▶ **WORK INSTRUCTIONS**
Search the records for the word "Edison" and copy every line in which it occurs.

▼

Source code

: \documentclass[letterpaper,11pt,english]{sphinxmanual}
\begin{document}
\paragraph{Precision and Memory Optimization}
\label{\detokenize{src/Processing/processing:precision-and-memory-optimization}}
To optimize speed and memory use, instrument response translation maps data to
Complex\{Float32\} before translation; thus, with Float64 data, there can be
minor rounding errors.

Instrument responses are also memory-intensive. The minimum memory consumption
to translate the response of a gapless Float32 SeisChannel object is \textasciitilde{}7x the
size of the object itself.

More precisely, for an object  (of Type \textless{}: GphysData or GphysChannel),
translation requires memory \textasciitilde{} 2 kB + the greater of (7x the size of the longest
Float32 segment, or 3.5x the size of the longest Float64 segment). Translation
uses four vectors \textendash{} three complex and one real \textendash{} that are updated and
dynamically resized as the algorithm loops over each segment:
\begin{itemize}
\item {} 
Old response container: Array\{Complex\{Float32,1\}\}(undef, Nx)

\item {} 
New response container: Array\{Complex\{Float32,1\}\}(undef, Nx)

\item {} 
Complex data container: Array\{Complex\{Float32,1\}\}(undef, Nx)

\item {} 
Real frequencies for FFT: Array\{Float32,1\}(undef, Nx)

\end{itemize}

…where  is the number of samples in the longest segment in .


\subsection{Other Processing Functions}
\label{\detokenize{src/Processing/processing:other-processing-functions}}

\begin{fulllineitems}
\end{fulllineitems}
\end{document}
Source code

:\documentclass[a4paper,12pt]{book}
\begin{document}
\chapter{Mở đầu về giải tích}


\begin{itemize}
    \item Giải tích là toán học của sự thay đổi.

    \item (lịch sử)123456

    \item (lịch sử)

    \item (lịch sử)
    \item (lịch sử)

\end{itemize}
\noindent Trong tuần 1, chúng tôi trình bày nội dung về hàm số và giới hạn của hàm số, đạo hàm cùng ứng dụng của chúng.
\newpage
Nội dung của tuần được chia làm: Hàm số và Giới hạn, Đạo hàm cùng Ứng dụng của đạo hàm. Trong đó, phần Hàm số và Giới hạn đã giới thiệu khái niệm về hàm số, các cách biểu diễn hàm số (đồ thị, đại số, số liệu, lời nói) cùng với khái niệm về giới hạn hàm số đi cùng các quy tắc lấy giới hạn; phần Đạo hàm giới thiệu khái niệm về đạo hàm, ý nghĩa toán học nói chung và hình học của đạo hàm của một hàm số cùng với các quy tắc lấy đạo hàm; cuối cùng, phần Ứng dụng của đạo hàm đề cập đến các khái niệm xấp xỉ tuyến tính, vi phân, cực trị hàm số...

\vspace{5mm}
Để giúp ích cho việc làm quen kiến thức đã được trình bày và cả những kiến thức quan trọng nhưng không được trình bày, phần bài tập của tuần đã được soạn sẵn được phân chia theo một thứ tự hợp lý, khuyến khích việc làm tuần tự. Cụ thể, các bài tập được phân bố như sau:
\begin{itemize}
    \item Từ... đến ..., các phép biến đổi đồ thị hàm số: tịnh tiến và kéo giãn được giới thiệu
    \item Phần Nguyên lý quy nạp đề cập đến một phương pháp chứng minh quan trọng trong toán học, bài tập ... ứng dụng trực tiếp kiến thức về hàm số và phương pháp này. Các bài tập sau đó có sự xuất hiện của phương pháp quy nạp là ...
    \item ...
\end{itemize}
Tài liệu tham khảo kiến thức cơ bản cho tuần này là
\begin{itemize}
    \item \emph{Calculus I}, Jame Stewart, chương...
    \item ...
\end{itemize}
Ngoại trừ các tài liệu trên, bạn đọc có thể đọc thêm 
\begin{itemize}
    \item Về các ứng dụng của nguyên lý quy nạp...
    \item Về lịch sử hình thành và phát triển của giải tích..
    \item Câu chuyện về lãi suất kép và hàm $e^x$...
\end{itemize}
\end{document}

▲
▼

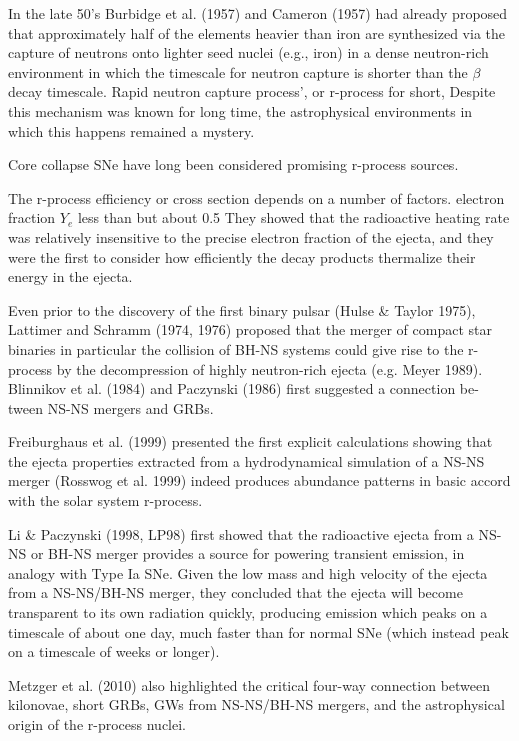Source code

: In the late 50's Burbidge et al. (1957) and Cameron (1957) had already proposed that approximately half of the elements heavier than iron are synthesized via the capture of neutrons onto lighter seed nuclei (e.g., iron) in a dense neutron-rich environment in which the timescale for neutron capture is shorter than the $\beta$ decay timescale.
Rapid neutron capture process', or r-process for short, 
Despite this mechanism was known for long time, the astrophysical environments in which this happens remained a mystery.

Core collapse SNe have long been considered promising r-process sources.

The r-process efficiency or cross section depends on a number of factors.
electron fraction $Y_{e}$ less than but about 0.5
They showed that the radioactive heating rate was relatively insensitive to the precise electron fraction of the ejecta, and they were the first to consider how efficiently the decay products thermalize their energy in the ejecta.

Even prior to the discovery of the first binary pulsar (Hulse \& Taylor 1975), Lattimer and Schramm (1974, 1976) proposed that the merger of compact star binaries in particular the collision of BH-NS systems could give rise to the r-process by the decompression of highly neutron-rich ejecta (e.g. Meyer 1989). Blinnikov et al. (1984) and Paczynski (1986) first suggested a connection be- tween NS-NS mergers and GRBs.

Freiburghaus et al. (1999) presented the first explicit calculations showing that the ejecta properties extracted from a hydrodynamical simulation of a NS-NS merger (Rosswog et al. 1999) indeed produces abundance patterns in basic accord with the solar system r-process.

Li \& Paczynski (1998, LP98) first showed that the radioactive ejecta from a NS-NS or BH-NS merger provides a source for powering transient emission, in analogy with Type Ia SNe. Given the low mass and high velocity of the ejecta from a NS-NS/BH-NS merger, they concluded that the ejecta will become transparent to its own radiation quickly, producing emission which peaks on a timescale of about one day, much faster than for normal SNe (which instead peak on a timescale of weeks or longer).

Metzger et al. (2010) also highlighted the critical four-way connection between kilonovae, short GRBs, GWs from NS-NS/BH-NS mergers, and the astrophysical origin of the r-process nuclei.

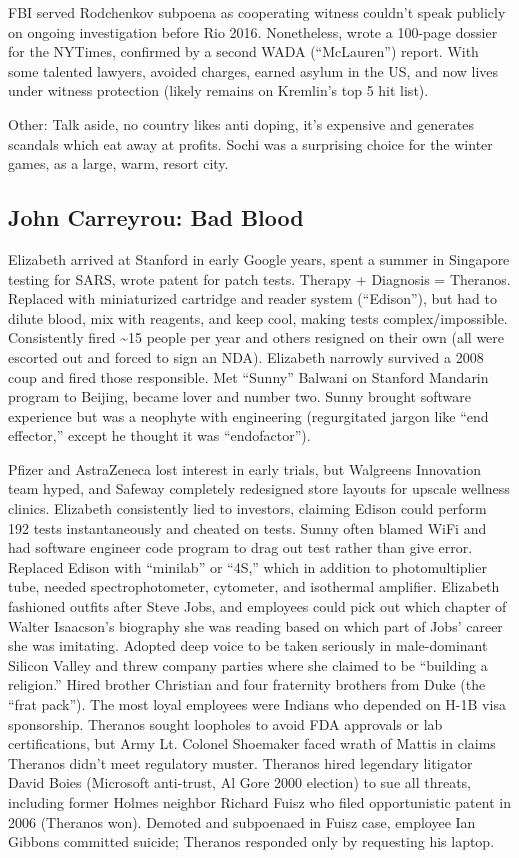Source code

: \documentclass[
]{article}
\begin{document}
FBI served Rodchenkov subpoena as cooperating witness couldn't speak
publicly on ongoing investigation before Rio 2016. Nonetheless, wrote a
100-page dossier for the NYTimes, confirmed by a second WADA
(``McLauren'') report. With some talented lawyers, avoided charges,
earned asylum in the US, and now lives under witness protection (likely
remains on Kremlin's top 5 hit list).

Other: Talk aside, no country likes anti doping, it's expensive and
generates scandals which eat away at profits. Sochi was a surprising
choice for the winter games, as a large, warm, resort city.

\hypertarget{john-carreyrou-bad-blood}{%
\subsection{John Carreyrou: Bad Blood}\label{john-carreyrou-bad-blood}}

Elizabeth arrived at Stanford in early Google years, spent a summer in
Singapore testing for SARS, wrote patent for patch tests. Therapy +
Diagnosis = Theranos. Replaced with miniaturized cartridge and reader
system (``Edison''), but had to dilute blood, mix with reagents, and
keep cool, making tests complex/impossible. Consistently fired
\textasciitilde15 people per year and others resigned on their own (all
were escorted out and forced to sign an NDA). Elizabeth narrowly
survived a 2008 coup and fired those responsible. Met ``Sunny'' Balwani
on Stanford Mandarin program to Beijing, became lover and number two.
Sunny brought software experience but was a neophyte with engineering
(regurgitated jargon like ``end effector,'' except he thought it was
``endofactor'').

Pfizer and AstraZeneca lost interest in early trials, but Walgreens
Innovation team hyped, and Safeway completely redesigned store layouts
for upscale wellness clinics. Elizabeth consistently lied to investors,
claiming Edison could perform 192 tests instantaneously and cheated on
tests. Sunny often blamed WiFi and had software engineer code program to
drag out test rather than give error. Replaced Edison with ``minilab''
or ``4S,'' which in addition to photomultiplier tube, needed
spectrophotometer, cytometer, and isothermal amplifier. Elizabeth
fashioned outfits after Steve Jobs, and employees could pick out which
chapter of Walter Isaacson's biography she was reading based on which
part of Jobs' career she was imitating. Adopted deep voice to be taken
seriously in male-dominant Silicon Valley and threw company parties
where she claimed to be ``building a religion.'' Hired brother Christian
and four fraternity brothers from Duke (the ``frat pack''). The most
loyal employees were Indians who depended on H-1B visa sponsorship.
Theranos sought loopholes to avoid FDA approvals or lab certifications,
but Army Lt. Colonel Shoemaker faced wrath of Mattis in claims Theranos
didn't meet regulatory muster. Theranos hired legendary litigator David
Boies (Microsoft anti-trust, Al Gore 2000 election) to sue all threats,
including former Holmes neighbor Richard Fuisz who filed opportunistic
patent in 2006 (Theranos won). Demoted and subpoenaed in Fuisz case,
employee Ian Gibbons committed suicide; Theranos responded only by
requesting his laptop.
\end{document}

▲

▶ **RESPONSE TO THIS TASK**
system (``Edison''), but had to dilute blood, mix with reagents, and
claiming Edison could perform 192 tests instantaneously and cheated on
drag out test rather than give error. Replaced Edison with ``minilab''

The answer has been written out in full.